Strategic Directions 6: Our place in O-day’min

MacEwan is located in the centre of the city, in the municipal ward of O-day’min. O-day’min represents the heart of Edmonton, amiskwaciwâskahikan.

Our approach to exceptional undergraduate learning isn’t by accident. It’s because of our place. These beliefs infuse the way we behave and the choices we make, and will be brought to further life as we pursue our key directions.

We will honour our place in O-day’min as we live our strategic directions and include the key elements of:

  • Equity, Diversity and Inclusion
  • Indigeneity and Reconciliation
  • Sustainability
  • Innovation and Entrepreneurship
  • Connections and Partnership

The Message from the President in MacEwan University’s Annual Report: 2017-2018 states:

“As a new president, I spent the first part of the 2017/18 year listening closely to faculty, staff and students…And they inspired me by embracing our institution’s role as Edmonton’s downtown university, and the commitment and responsibility that comes with it – to address issues of diversity, equity, inclusion and in meeting the Truth and Reconciliation Commission of Canada’s (TRC) calls to action.” (pg. 2)

“…Our university will implement the calls to action of the TRC, emphasize the student experience, highlight our focus on being an inclusive institution, and acknowledge the role we can play as city builders.” (pg.2)

“…Canadian universities continue to make meaningful progress in answering the TRC’s calls to action. Over the past year, I began a journey of meeting with First Nations institutions across our province in an effort to form partnerships that benefit everyone. We will be finalizing a memorandum of understanding with Blue Quills University to strengthen our relationship and better coordinate program and course offerings. This type of partnership is a perfect example of how authentic and meaningful engagement with Indigenous peoples and communities demonstrates our commitment to reconciliation. The university also approved a Ceremonial Practices Policy, and on October 18, 2017, permanently raised the Treaty 6 and Métis flags at the City Centre Campus. We were honoured to have Grand Chief Willie Littlechild and a representative from Métis Nation of Alberta on hand. These are just a few of the many steps we believe are foundational in moving forward in reconciliation.” (pg.3) 

Call to Action # 86

We call upon Canadian journalism programs and media schools to require education for all students on the history of Aboriginal peoples, including the history and legacy of residential schools, the United Nations Declaration on the Rights of Indigenous Peoples, Treaties and Aboriginal rights, Indigenous law, and Aboriginal–Crown relations. 

Mandatory Course: Limited

The Dept of Communication at MacEwan will be implementing an Indigenous course requirement (ICR) for students starting fall 2024. They need to take at least one ICR course before they can graduate from the program. See 2024-2025 Calendar.

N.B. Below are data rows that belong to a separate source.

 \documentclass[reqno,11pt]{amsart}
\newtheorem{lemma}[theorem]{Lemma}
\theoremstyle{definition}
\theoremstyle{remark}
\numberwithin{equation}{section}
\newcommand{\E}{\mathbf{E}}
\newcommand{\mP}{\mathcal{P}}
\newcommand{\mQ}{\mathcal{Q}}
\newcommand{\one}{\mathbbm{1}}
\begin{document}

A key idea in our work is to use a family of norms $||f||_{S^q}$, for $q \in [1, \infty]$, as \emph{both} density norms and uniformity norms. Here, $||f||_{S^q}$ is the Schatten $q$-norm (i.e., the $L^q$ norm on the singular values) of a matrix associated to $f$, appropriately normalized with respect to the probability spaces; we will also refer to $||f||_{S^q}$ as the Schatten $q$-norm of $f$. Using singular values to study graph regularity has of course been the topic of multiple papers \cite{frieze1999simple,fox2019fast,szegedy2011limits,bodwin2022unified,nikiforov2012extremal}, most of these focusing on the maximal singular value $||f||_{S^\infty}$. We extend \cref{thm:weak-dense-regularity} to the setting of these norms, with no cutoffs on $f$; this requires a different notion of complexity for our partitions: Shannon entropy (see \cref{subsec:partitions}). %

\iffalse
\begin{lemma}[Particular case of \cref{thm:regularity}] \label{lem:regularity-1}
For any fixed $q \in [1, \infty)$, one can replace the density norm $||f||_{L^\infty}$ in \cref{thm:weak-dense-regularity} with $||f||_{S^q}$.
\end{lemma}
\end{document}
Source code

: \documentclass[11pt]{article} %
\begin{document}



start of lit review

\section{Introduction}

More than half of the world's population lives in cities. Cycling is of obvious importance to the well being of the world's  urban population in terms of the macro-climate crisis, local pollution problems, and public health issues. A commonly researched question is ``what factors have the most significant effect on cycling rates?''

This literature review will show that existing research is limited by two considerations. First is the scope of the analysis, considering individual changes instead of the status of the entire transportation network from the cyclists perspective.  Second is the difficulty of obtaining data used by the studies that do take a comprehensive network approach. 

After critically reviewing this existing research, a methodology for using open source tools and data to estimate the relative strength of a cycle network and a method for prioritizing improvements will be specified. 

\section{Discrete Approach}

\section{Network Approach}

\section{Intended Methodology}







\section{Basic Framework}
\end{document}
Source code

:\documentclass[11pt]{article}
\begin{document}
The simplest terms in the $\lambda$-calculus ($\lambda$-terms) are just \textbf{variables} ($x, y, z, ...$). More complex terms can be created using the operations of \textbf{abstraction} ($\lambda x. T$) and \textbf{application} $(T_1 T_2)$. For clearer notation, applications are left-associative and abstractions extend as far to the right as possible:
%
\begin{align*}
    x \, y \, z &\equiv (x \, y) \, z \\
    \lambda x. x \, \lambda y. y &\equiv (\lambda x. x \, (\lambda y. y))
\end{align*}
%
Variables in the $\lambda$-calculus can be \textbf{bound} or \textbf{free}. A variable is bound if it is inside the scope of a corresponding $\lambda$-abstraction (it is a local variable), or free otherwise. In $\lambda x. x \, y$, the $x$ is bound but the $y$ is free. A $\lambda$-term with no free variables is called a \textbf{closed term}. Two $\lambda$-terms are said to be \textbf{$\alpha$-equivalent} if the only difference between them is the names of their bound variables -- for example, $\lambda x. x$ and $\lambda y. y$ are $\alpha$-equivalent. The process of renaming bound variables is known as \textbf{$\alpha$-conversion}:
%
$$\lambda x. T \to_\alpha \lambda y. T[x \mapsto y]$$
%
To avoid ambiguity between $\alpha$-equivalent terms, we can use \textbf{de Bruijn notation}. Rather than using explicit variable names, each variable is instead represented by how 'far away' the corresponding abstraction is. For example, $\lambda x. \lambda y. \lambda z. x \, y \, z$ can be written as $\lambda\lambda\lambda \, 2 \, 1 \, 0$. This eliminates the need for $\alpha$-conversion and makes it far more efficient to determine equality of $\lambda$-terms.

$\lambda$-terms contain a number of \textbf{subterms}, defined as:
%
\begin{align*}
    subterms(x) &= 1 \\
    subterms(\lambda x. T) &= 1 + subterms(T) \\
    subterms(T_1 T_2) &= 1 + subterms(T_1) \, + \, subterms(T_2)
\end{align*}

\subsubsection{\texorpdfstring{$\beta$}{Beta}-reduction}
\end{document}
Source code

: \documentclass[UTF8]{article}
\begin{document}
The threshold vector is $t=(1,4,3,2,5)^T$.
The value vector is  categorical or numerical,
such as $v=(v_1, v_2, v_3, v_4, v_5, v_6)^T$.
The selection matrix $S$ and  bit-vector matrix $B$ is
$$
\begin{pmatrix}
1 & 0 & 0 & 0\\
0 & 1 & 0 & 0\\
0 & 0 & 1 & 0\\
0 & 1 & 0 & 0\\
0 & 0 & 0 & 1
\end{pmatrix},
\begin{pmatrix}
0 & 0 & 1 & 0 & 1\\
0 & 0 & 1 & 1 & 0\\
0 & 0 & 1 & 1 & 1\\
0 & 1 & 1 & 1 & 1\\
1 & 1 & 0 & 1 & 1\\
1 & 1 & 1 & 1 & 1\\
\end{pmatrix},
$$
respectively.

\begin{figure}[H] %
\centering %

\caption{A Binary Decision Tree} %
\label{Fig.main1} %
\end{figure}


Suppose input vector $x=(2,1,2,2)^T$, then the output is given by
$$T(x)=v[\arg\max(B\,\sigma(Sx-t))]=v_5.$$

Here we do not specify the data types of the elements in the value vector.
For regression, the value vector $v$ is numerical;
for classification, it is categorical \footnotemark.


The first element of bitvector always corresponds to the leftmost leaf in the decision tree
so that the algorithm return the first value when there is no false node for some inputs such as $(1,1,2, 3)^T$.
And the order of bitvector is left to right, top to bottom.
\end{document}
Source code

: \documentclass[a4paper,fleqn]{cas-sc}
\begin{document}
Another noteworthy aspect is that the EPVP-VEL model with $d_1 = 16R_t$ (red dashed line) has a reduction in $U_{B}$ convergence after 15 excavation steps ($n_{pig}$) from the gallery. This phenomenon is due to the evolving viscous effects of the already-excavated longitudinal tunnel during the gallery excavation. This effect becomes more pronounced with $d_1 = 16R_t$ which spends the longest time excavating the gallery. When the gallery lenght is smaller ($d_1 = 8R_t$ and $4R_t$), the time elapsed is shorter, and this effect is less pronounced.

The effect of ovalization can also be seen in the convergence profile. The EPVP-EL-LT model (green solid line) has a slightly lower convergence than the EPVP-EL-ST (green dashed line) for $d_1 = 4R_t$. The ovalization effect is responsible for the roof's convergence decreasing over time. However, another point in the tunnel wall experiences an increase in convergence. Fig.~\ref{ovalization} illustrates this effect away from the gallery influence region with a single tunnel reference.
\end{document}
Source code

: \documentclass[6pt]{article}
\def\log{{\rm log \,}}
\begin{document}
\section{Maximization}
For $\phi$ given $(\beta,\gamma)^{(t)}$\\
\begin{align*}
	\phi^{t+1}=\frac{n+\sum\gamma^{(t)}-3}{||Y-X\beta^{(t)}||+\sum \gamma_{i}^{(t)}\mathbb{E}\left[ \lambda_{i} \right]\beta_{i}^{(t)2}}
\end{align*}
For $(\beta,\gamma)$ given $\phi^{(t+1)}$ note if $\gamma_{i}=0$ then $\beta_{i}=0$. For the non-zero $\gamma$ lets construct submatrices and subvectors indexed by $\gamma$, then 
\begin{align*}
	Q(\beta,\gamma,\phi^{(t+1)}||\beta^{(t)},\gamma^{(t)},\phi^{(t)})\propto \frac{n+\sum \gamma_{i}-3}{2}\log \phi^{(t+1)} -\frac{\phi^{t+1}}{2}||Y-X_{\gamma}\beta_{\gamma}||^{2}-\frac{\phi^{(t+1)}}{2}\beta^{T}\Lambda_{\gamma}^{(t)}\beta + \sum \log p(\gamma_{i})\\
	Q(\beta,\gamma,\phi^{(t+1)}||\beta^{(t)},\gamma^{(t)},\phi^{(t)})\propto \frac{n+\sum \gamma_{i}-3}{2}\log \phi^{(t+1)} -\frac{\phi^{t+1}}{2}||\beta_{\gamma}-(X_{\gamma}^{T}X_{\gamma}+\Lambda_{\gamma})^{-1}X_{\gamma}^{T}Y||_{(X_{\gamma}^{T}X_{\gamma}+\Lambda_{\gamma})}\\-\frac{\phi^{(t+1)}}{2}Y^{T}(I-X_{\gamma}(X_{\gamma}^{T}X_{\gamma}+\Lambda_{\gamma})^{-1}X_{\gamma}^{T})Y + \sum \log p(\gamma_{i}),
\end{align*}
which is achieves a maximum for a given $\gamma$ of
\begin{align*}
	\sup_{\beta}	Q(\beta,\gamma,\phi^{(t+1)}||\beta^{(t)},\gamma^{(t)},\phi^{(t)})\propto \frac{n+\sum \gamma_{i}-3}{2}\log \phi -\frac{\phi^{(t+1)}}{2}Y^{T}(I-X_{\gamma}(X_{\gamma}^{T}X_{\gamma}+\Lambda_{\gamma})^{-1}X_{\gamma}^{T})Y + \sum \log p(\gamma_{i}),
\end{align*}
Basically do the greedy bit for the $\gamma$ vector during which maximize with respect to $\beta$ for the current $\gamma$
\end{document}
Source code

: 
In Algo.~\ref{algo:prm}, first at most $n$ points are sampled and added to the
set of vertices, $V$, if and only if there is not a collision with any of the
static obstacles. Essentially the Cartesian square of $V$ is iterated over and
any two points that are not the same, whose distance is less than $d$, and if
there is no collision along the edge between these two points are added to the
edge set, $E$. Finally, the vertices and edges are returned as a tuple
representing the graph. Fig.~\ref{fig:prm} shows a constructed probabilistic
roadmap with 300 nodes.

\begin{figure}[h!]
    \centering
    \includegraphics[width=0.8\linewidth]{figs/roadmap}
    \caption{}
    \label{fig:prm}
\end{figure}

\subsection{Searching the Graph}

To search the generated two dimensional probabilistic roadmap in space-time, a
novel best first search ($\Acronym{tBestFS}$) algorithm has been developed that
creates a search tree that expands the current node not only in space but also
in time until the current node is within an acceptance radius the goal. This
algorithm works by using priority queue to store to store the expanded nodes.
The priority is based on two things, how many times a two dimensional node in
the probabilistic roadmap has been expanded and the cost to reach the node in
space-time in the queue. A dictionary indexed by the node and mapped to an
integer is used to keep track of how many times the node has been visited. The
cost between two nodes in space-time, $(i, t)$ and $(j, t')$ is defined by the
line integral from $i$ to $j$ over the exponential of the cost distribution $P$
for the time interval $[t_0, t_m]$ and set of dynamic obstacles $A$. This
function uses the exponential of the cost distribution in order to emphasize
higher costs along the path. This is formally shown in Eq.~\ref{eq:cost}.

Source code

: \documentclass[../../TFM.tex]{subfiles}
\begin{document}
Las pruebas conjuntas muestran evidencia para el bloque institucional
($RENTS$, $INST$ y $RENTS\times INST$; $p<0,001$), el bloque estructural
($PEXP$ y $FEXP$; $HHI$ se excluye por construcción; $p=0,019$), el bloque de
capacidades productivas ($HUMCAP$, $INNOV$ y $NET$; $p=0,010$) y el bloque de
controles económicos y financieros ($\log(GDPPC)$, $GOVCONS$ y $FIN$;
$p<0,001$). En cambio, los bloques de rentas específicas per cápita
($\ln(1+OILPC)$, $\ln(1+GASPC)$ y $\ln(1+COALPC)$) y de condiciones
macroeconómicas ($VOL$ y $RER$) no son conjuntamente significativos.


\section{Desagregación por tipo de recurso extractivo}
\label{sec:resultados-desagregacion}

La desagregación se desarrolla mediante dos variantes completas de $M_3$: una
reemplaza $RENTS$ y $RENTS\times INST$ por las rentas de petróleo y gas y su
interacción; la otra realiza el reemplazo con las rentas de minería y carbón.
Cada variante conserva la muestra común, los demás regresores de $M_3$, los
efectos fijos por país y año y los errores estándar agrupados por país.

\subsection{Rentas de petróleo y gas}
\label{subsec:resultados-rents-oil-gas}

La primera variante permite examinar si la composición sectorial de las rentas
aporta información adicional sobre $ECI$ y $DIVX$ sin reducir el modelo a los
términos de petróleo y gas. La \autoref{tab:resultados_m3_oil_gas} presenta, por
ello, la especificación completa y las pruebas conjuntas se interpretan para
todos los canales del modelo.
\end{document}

These are the courses that count for ICR requirement

INDG 100 – Introduction to Indigenous Studies 

Seeks to introduce students to various aspects of Indigenous Studies: historical, sociological, oral, and literary. Students develop critical thinking and writing skills applicable across the university curriculum through intensive reading and analysis of specifically Indigenous writers and various texts/documents related to Indigenous Studies. Students analyze works by Indigenous writers from various literary genres, genres which may include literary, historical, anthropological, and sociological texts. Additional cultural opportunities are built into the course, such as opportunities to meet with elders, participate in ceremonies, and so on. These opportunities expand the contextualization of the texts studied and give students a unique sense of the connection between community, its texts and traditions, its history, and its current context. This course is offered as a dual-credit course with Amiskwaciy Academy.

INDG 200 – Indigenous Studies

Provides a detailed examination into the historical and contemporary issues and circumstances of Indigenous Peoples. Students will critically explore their positioning in relation to Indigenous-Canadian history with a focus on policy, legislation, governance, Treaties and authenticity. The course will be grounded through an Indigenous lens, providing Indigenous narratives on identity, Indigenous feminism, sustainability, and the dismantling of common myths and stereotypes surrounding Indigenous peoples. These narratives will deepen the student’s understanding of the impacts of historical policy, highlight Indigenous ways of being and resilience.”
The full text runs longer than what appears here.